NU Online News Service, Oct. 21, 2:14 p.m. EST

The current system of state insurance regulation stifles product innovation, limits customer choices, increases costs and inhibits the proper functioning of fully competitive markets, according to a report done for the Financial Services Roundtable's Cluff Research Fund.

The only way to make the industry more competitive is for Congress to establish a federal regulator with the ability to banish all overlap and inefficiency and to act as the first and last authority, according to the report.

The report is particularly critical of rate and form regulation, and says it should be eliminated promptly.

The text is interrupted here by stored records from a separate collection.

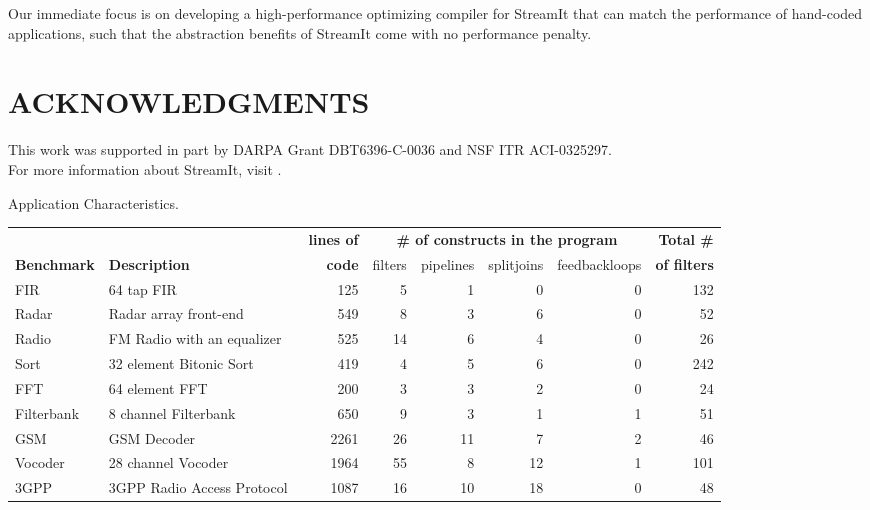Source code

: \documentclass[final]{ijpp}
\begin{document}
Our  immediate focus  is on  developing a  high-performance optimizing
compiler  for StreamIt that  can match  the performance  of hand-coded
applications, such that the abstraction benefits of StreamIt come with
no performance penalty.

\section*{ACKNOWLEDGMENTS}
This work was supported in  part by DARPA Grant DBT6396-C-0036 and NSF
ITR ACI-0325297.\\ For more information about StreamIt, visit \streamiturl.


  

\clearpage
\begin{table}
\caption{Application Characteristics.}
\label{tab:benchmarks}
\end{table}
\clearpage
\begin{table}
\begin{tabular}{l|l||r||r|r|r|r||r} \hline
 & & {\bf lines of} & \multicolumn{4}{|c||}{\bf \# of constructs in
   the program} & {\bf Total \#} \\ \cline{4-7}
{\bf Benchmark} & {\bf Description} & {\bf code} & filters & pipelines
& splitjoins & feedbackloops & {\bf of filters}
\\
\hline \hline
FIR & 64 tap FIR & 
125 & 5 & 1 & 0 & 0 & 132
\\ \hline
Radar & Radar array front-end\cite{pca} & 
549 & 8 & 3 & 6 & 0 & 52
\\ \hline
Radio & FM Radio with an equalizer & 
525 & 14 & 6 & 4 & 0 & 26
\\ \hline
Sort & 32 element Bitonic Sort & 
419 & 4 & 5 & 6 & 0 & 242
\\  \hline
FFT & 64 element FFT & 
200 & 3 & 3 & 2 & 0 & 24
\\  \hline
Filterbank & 8 channel Filterbank & 
650 & 9 & 3 & 1 & 1 & 51
\\  \hline
GSM & GSM Decoder & 
2261 & 26 & 11 & 7 & 2 & 46
\\ \hline
Vocoder & 28 channel Vocoder~\cite{seneff80}&  
1964 & 55 & 8 & 12 & 1 & 101
\\ \hline
3GPP & 3GPP Radio Access Protocol~\cite{3gpp} &  
1087 & 16 & 10 & 18 & 0 & 48
\\ \hline
\end{tabular}
\end{table}
\end{document}
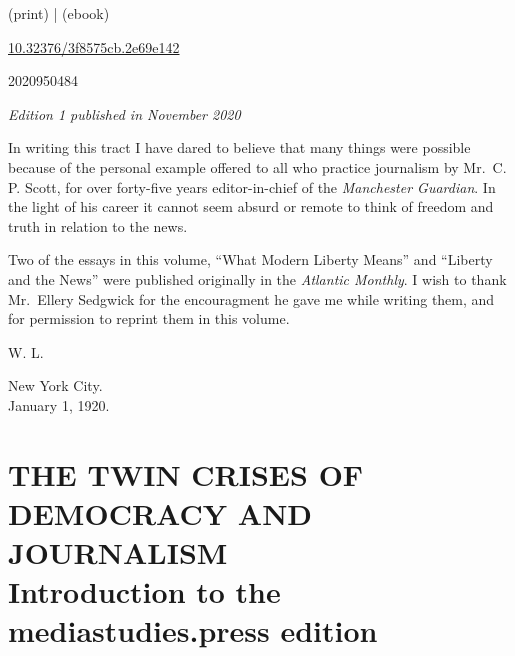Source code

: \documentclass[openany,nobib,nohyper]{tufte-book}
\let\oldchapter\chapter
\def\chapter{%
  \setcounter{footnote}{0}%
  \oldchapter
}
\begin{document}
\begin{fullwidth}
\par {} (print) |  (ebook)

\par {} \href{https://doi.org/10.32376/3f8575cb.2e69e142}{10.32376/3f8575cb.2e69e142}

\par {} 2020950484

\par\textit{Edition 1 published in November 2020}






\newpage
\thispagestyle{empty}
\begingroup
\vspace*{.15in}

\setlength{\parindent}{5ex}
\huge{In writing this tract I have dared to believe that many things were
possible because of the personal example offered to all who practice
journalism by Mr.~C. P. Scott, for over forty-five years editor-in-chief
of the \emph{Manchester Guardian}. In the light of his career it cannot
seem absurd or remote to think of freedom and truth in relation to the
news.}

\huge{Two of the essays in this volume, ``What Modern Liberty Means'' and
``Liberty and the News'' were published originally in the \emph{Atlantic
Monthly}. I wish to thank Mr.~Ellery Sedgwick for the encouragment he
gave me while writing them, and for permission to reprint them in this
volume.}

\begin{flushright}W. L.\end{flushright}

\vspace*{2mm}

\noindent New York City.\\
January 1, 1920.

\endgroup
\begingroup


\LARGE

\tableofcontents

\endgroup

\end{fullwidth}

\chapter[THE TWIN CRISES OF DEMOCRACY AND JOURNALISM]{THE TWIN CRISES OF DEMOCRACY AND\\ JOURNALISM\\ Introduction to the mediastudies.press edition}
\label{ch:introduction-msp}
\end{document}
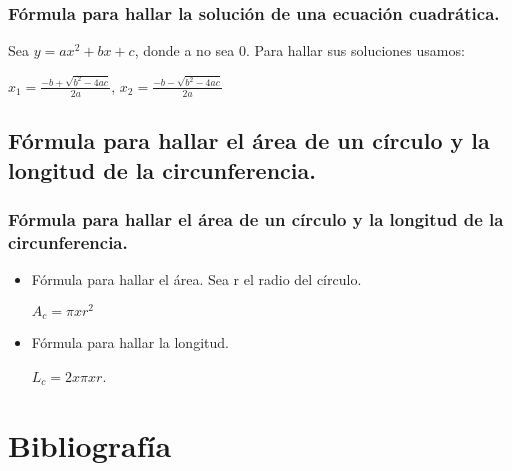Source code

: \documentclass{beamer}
\begin{document}
\begin{frame}
\frametitle{Fórmula para hallar la solución de una ecuación cuadrática.}
  Sea $y= ax^2 + bx + c$, donde a no sea 0.
  Para hallar sus soluciones usamos:\newline
  \begin{center}
  $x_1 = \frac{-b+\sqrt{b^{2}-4ac}}{2a}$, $x_2 = \frac{-b-\sqrt{b^{2}-4ac}}{2a}$
  \end{center}
\end{frame}

  \subsection{Fórmula para hallar el área de un círculo y la longitud de la circunferencia.}

\begin{frame}
\frametitle{Fórmula para hallar el área de un círculo y la longitud de la circunferencia.}
  \begin{itemize}
  \item
  Fórmula para hallar el área.\newline
  Sea r el radio del círculo.
  \begin{center}
$A_c = \pi x r^2$
  \end{center}
  
  \item
  Fórmula para hallar la longitud.\newline
  \begin{center}
  $L_c = 2 x \pi x r$. 
  \end{center}
\end{itemize}
\end{frame}

\section{Bibliografía}
\end{document}
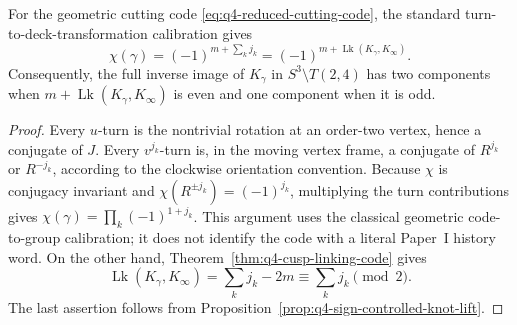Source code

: \begin{corollary}
\label{cor:q4-linking-sign-parity}
For the geometric cutting code
\eqref{eq:q4-reduced-cutting-code}, the standard turn-to-deck-transformation
calibration gives
\begin{equation}
 \chi(\gamma)
 =(-1)^{m+\sum_k j_k}
 =(-1)^{m+\operatorname{Lk}(K_\gamma,K_\infty)}.
 \label{eq:q4-sign-linking-parity}
\end{equation}
Consequently, the full inverse image of \(K_\gamma\) in
\(S^3\setminus T(2,4)\) has two components when
\(m+\operatorname{Lk}(K_\gamma,K_\infty)\) is even and one component when it
is odd.
\end{corollary}

\begin{proof}
Every \(u\)-turn is the nontrivial rotation at an order-two vertex, hence a
conjugate of \(J\).  Every \(v^{j_k}\)-turn is, in the moving vertex frame, a
conjugate of \(R^{j_k}\) or \(R^{-j_k}\), according to the clockwise
orientation convention.  Because \(\chi\) is conjugacy invariant and
\(\chi(R^{\pm j_k})=(-1)^{j_k}\), multiplying the turn contributions gives
\(\chi(\gamma)=\prod_k(-1)^{1+j_k}\).  This argument uses the classical
geometric code-to-group calibration; it does not identify the code with a
literal Paper~I history word.
On the other hand, Theorem~\ref{thm:q4-cusp-linking-code} gives
\[
 \operatorname{Lk}(K_\gamma,K_\infty)
 =\sum_k j_k-2m\equiv\sum_k j_k\pmod2.
\]
The last assertion follows from
Proposition~\ref{prop:q4-sign-controlled-knot-lift}.
\end{proof}

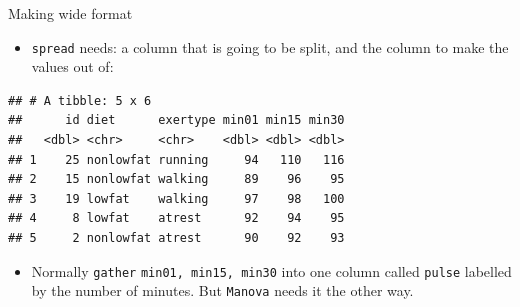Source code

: \documentclass[ignorenonframetext,]{beamer}
\newenvironment{Shaded}{\begin{snugshade}}{\end{snugshade}}
\newcommand{\DecValTok}[1]{\textcolor[rgb]{0.00,0.00,0.81}{#1}}
\newcommand{\KeywordTok}[1]{\textcolor[rgb]{0.13,0.29,0.53}{\textbf{#1}}}
\newcommand{\NormalTok}[1]{#1}
\newcommand{\OperatorTok}[1]{\textcolor[rgb]{0.81,0.36,0.00}{\textbf{#1}}}
\newcommand{\StringTok}[1]{\textcolor[rgb]{0.31,0.60,0.02}{#1}}
\providecommand{\tightlist}{%
  \setlength{\itemsep}{0pt}\setlength{\parskip}{0pt}}
\begin{document}
\begin{frame}[fragile]{Making wide format}
\protect\hypertarget{making-wide-format}{}

\begin{itemize}
\tightlist
\item
  \texttt{spread} needs: a column that is going to be split, and the
  column to make the values out of:
\end{itemize}

\footnotesize

\begin{Shaded}
\end{Shaded}

\begin{verbatim}
## # A tibble: 5 x 6
##      id diet      exertype min01 min15 min30
##   <dbl> <chr>     <chr>    <dbl> <dbl> <dbl>
## 1    25 nonlowfat running     94   110   116
## 2    15 nonlowfat walking     89    96    95
## 3    19 lowfat    walking     97    98   100
## 4     8 lowfat    atrest      92    94    95
## 5     2 nonlowfat atrest      90    92    93
\end{verbatim}

\normalsize

\begin{itemize}
\tightlist
\item
  Normally \texttt{gather} \texttt{min01, min15,
  min30} into one column called \texttt{pulse} labelled by the number of
  minutes. But \texttt{Manova} needs it the other way.
\end{itemize}

\end{frame}
\end{document}
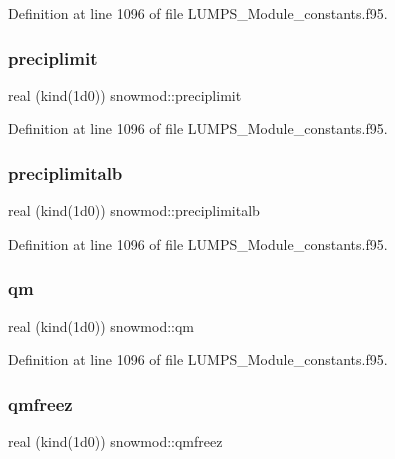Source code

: Definition at line 1096 of file L\+U\+M\+P\+S\+\_\+\+Module\+\_\+constants.\+f95.

\mbox{\label{namespacesnowmod_a9e24791cb966600bc8e20739bc1f36b3}} 
\subsubsection{\texorpdfstring{preciplimit}{preciplimit}}
{\footnotesize\ttfamily real (kind(1d0)) snowmod\+::preciplimit}



Definition at line 1096 of file L\+U\+M\+P\+S\+\_\+\+Module\+\_\+constants.\+f95.

\mbox{\label{namespacesnowmod_a5dcda7794eeea3753a3f14cd6fdf47b8}} 
\subsubsection{\texorpdfstring{preciplimitalb}{preciplimitalb}}
{\footnotesize\ttfamily real (kind(1d0)) snowmod\+::preciplimitalb}



Definition at line 1096 of file L\+U\+M\+P\+S\+\_\+\+Module\+\_\+constants.\+f95.

\mbox{\label{namespacesnowmod_a1d7e7d0b8974783e0320cde393e09594}} 
\subsubsection{\texorpdfstring{qm}{qm}}
{\footnotesize\ttfamily real (kind(1d0)) snowmod\+::qm}



Definition at line 1096 of file L\+U\+M\+P\+S\+\_\+\+Module\+\_\+constants.\+f95.

\mbox{\label{namespacesnowmod_adbb58215814d438f2486f880958737be}} 
\subsubsection{\texorpdfstring{qmfreez}{qmfreez}}
{\footnotesize\ttfamily real (kind(1d0)) snowmod\+::qmfreez}



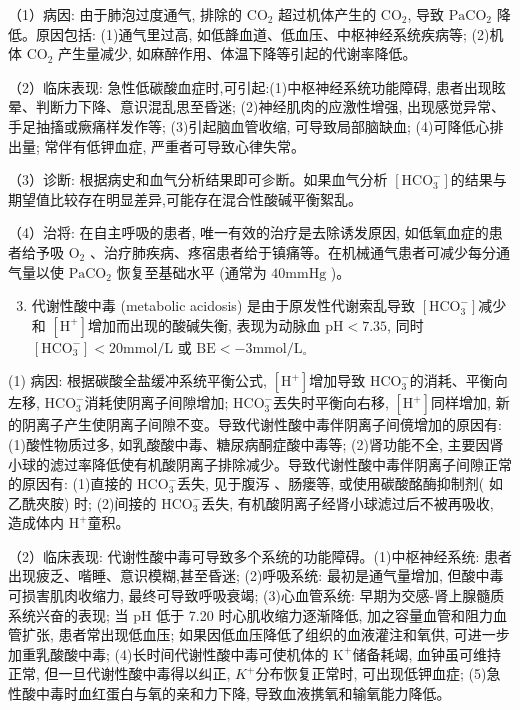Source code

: \documentclass[10pt]{article}
\begin{document}
（1）病因: 由于肺泡过度通气, 排除的 $\mathrm{CO}_{2}$ 超过机体产生的 $\mathrm{CO}_{2}$, 导致 $\mathrm{PaCO}_{2}$ 降低。原因包括: (1)通气里过高, 如低韸血道、低血压、中枢神经系统疾病等; (2)机体 $\mathrm{CO}_{2}$ 产生量减少, 如麻醉作用、体温下降等引起的代谢率降低。

（2）临床表现: 急性低碳酸血症时,可引起:(1)中枢神经系统功能障碍, 患者出现眩晕、判断力下降、意识混乱思至昏迷; (2)神经肌肉的应激性增强, 出现感觉异常、手足抽搐或瘚痛样发作等; (3)引起脑血管收缩, 可导致局部脑缺血; (4)可降低心排出量; 常伴有低钾血症, 严重者可导致心律失常。

（3）诊断: 根据病史和血气分析结果即可㐱断。如果血气分析 $\left[\mathrm{HCO}_{3}^{-}\right]$的结果与期望值比较存在明显差异,可能存在混合性酸碱平衡絮乱。

（4）治将: 在自主呼吸的患者, 唯一有效的治疗是去除诱发原因, 如低氧血症的患者给予吸 $\mathrm{O}_{2}$ 、治疗肺疾病、疼宿患者给于镇痛等。在机械通气患者可减少每分通气量以使 $\mathrm{PaCO}_{2}$ 恢复至基础水平 (通常为 $40 \mathrm{mmHg}$ )。

\begin{enumerate}
  \setcounter{enumi}{2}
  \item 代谢性酸中毒 (metabolic acidosis) 是由于原发性代谢索乱导致 $\left[\mathrm{HCO}_{3}^{-}\right]$减少和 $\left[\mathrm{H}^{+}\right]$增加而出现的酸碱失衡, 表现为动脉血 $\mathrm{pH}<7.35$, 同时 $\left[\mathrm{HCO}_{3}^{-}\right]<20 \mathrm{mmol} / \mathrm{L}$ 或 $\mathrm{BE}<-3 \mathrm{mmol} / \mathrm{L}_{\circ}$
\end{enumerate}

(1) 病因: 根据碳酸全盐缓冲系统平衡公式, $\left[\mathrm{H}^{+}\right]$增加导致 $\mathrm{HCO}_{3}^{-}$的消耗、平衡向左移, $\mathrm{HCO}_{3}^{-}$消耗使阴离子间隙增加; $\mathrm{HCO}_{3}^{-}$丟失时平衡向右移, $\left[\mathrm{H}^{+}\right]$同样增加, 新的阴离子产生使阴离子间隙不变。导致代谢性酸中毒伴阴离子间傹增加的原因有: (1)酸性物质过多, 如乳酸酸中毒、糖尿病酮症酸中毒等; (2)肾功能不全, 主要因肾小球的滤过率降低使有机酸阴离子排除减少。导致代谢性酸中毒伴阴离子间隙正常的原因有: (1)直接的 $\mathrm{HCO}_{3}^{-}$丢失, 见于腹泻 、肠瘘等, 或使用碳酸酩酶抑制剂( 如乙酰夾胺) 时; (2)间接的 $\mathrm{HCO}_{3}^{-}$丢失, 有机酸阴离子经肾小球滤过后不被再吸收, 造成体内 $\mathrm{H}^{+}$童积。

（2）临床表现: 代谢性酸中毒可导致多个系统的功能障碍。(1)中枢神经系统: 患者出现疲乏、喈睡、意识模糊,甚至昏迷; (2)呼吸系统: 最初是通气量增加, 但酸中毒可损害肌肉收缩力, 最终可导致呼吸衰竭; (3)心血管系统: 早期为交感-肾上腺髓质系统兴奋的表现; 当 $\mathrm{pH}$ 低于 7.20 时心肌收缩力逐渐降低, 加之容量血管和阻力血管扩张, 患者常出现低血压; 如果因低血压降低了组织的血液灌注和氧供, 可进一步加重乳酸酸中毒; (4)长时间代谢性酸中毒可使机体的 $\mathrm{K}^{+}$储备耗竭, 血钟虽可维持正常, 但一旦代谢性酸中毒得以纠正, $K^{+}$分布恢复正常时, 可出现低钾血症; (5)急性酸中毒时血红蛋白与氧的亲和力下降, 导致血液携氧和输氧能力降低。
\end{document}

This proposal drew immediate support from the Council of Insurance Agents and Brokers, whose members are large commercial producers engaged in multinational transactions.

"In the sophisticated commercial markets, we see no justification for micro-regulation of rates and forms," says Joel Wood, CIAB senior vice president of government affairs.

The Federal Insurance Office—which is mandated to do a study on how insurance regulation should be modernized—and the National Association of Insurance Commissioners did not respond to requests for comment.

The report does say that financial regulation of insurance is "sound" and functions well as part of the greater market.

"Solvency regulation met the test; it would seem….at no point did insurance activity appear to add systemic risk to the broader financial system or the general economy," the report said.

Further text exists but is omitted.